There is nothing very foreign in the circumstance of Molly'south grandfather becoming the possessor of a Cluricaune's shoe, for even in the present century, when these little people are supposed to have grown more shy and cautious of letting themselves be seen or heard, persons accept been fortunate enough to go their shoes, though the purse withal eludes them.

In a Kilkenny newspaper, published not more 3 years ago, there was a paragraph (which paragraph was copied into well-nigh of the Irish papers) stating that a peasant returning dwelling in the dusk of the evening, discovered ane of these trivial folk at piece of work, and as the workman, as usual, contrived to brand his escape, the peasant secured the shoe to evidence of the fact, which shoe, to satisfy public marvel, lay for inspection at the function of the said paper. It is therefore non impossible that this specimen of Cluricaune cordwainry may notwithstanding exist.

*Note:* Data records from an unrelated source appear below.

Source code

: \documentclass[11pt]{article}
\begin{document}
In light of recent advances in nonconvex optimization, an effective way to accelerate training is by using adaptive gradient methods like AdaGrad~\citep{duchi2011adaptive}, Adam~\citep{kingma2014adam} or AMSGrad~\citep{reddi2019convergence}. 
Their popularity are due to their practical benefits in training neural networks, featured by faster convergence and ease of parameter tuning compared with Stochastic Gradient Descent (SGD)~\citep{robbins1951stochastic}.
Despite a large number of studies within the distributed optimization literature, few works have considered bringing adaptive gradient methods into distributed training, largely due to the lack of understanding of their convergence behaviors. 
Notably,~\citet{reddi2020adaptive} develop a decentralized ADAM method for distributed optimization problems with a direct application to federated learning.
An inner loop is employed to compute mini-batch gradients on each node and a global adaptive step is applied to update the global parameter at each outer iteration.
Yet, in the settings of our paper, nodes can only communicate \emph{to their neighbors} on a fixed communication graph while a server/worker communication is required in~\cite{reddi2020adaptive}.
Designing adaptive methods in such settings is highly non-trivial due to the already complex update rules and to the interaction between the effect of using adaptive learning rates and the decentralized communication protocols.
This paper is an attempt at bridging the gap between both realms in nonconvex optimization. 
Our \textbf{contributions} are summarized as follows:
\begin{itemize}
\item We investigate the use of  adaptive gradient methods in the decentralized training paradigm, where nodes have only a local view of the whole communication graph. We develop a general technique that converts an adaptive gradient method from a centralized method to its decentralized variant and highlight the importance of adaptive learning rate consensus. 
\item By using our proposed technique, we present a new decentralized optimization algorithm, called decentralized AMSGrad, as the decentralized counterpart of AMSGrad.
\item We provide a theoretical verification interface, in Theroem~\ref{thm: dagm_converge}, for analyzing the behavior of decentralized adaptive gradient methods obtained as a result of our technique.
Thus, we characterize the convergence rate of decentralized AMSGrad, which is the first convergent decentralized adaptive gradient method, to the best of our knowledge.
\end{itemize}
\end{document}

  • Source (books.google.com): Thomas Crofton Croker, Fairy Legends and Traditions of the Southward of Ireland (London: John Murray, 1825), pp. 211-14.
  • Source (Internet Annal): Thomas Crofton Croker, Fairy Legends and Traditions of the South of Ireland (London: John Murray, 1825), pp. 211-fourteen.
  • Return to the tabular array of contents.


Cluricaune or Leprehaune

Thomas Crofton Croker

Cluricaune or Leprehaune is the proper noun given to the Irish Puck. The character of this goblin is a chemical compound of that of the Scotch Brownie and the English language Robin Goodfellow. He is depicted (for engraved portraits of the Irish Leprehaune are in existence) as a pocket-size and withered old human, completely equipped in the costume of a cobler, and employed in repairing a shoe. A paragraph recently appeared in a Kilkenny paper stating, that a labourer, returning home in the dusk of the evening, discovered a Leprehaune at piece of work, from whom he bore away the shoe which he was mending; every bit a proof of the veracity of his story information technology was farther stated, that the shoe lay for the inspection of the curious at the newspaper role.

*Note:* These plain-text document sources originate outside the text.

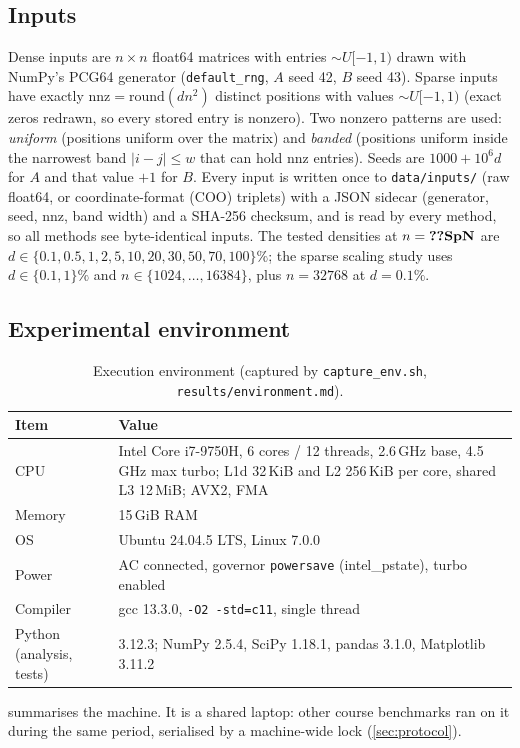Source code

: \documentclass[conference,a4paper]{IEEEtran}
\begin{document}
\subsection{Inputs}
Dense inputs are $n\times n$ float64 matrices with entries $\sim U[-1,1)$ drawn with NumPy's PCG64 generator
(\texttt{default\_rng}, $A$ seed 42, $B$ seed 43). Sparse inputs have exactly $\mathrm{nnz}=\mathrm{round}(dn^2)$
distinct positions with values $\sim U[-1,1)$ (exact zeros redrawn, so every stored entry is nonzero). Two
nonzero patterns are used: \emph{uniform} (positions uniform over the matrix) and \emph{banded} (positions
uniform inside the narrowest band $|i-j|\le w$ that can hold nnz entries). Seeds are $1000+10^6d$ for $A$ and
that value $+1$ for $B$. Every input is written once to \texttt{data/inputs/} (raw float64, or coordinate-format (COO) triplets) with
a JSON sidecar (generator, seed, nnz, band width) and a SHA-256 checksum, and is read by every method, so all
methods see byte-identical inputs. The tested densities at $n=\val{SpN}$ are
$d\in\{0.1,0.5,1,2,5,10,20,30,50,70,100\}\%$; the sparse scaling study uses $d\in\{0.1,1\}\%$ and
$n\in\{1024,\ldots,16384\}$, plus $n=32768$ at $d=0.1\%$.

\subsection{Experimental environment}
\begin{table}[t]
\centering
\caption{Execution environment (captured by \texttt{capture\_env.sh}, \texttt{results/environment.md}).}
\label{tab:env}
\footnotesize
\begin{tabular}{@{}lp{}@{}}
\toprule
Item & Value \\
\midrule
CPU & Intel Core i7-9750H, 6 cores / 12 threads, 2.6\,GHz base, 4.5\,GHz max turbo; L1d 32\,KiB and
  L2 256\,KiB per core, shared L3 12\,MiB; AVX2, FMA \\
Memory & 15\,GiB RAM \\
OS & Ubuntu 24.04.5 LTS, Linux 7.0.0 \\
Power & AC connected, governor \texttt{powersave} (intel\_pstate), turbo enabled \\
Compiler & gcc 13.3.0, \texttt{-O2 -std=c11}, single thread \\
Python (analysis, tests) & 3.12.3; NumPy 2.5.4, SciPy 1.18.1, pandas 3.1.0, Matplotlib 3.11.2 \\
\bottomrule
\end{tabular}
\end{table}
 summarises the machine. It is a shared laptop: other course benchmarks ran on it during the
same period, serialised by a machine-wide lock (\cref{sec:protocol}).
\end{document}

The virtually prominent feature in the vulgar creed respecting the Leprehaune is, his being the owner of a purse, supposed to be, like that of Fortunatus, inexhaustible; and many persons, who have surprized one of these fairies occupied in shoe-making, have endeavoured to compel him to evangelize it; this he has ingeniously avoided, averting the eye of his antagonist by some stratagem, when he disappears, which it seems he has not the power of doing as long as any person's gaze is stock-still upon him.


  • Source (books.google.com): Thomas Crofton Croker, Researches in the South of Ireland, Illustrative of the Scenery, Architectural Remains, and the Manners and Superstitions of the Peasantry (London: John Murray, 1824), p. 84.
  • Source (Cyberspace Archive): Thomas Crofton Croker, Researches in the South of Republic of ireland, Illustrative of the Scenery, Architectural Remains, and the Manners and Superstitions of the Peasantry (London: John Murray, 1824), p. 84.
  • Return to the table of contents.


The 3 Leprechauns

Thomas Keightley

The Cluricaune, called in Leinster Leprechaun, in Ulster Logheriman, seems a existence peculiar to Republic of ireland. There is a curious bibelot in his graphic symbol. His habits and occupation are what we might exist apt to term social, and yet he in general avoids society, and works at his eternal brogues in lonely glens, bleak bogs, or the middle of fields, and never seems to arroyo nearer than the garden, of man habitations.

Yet it is an mistake to suppose that the Leprechauns are never seen in company. The following account, given past an old woman to the writer's sister, is directly and unimpeachable evidence to the opposite. As in narrating stories of Irish gaelic Fairies, the canonical and the best receipt is to give the whole scene of the narrative with its accompaniments, we shall not here depart from established precedents.


The Three Leprechauns

Mrs. L. having heard that Molly Toole, an old adult female who held a few acres of land from Mr. Fifty., had seen Leprechauns, resolved to visit her, and acquire the truth from her own lips. Appropriately, one Sunday, after church, she made her appearance in Molly's residence, which was -- no very common thing -- extremely neat and comfortable.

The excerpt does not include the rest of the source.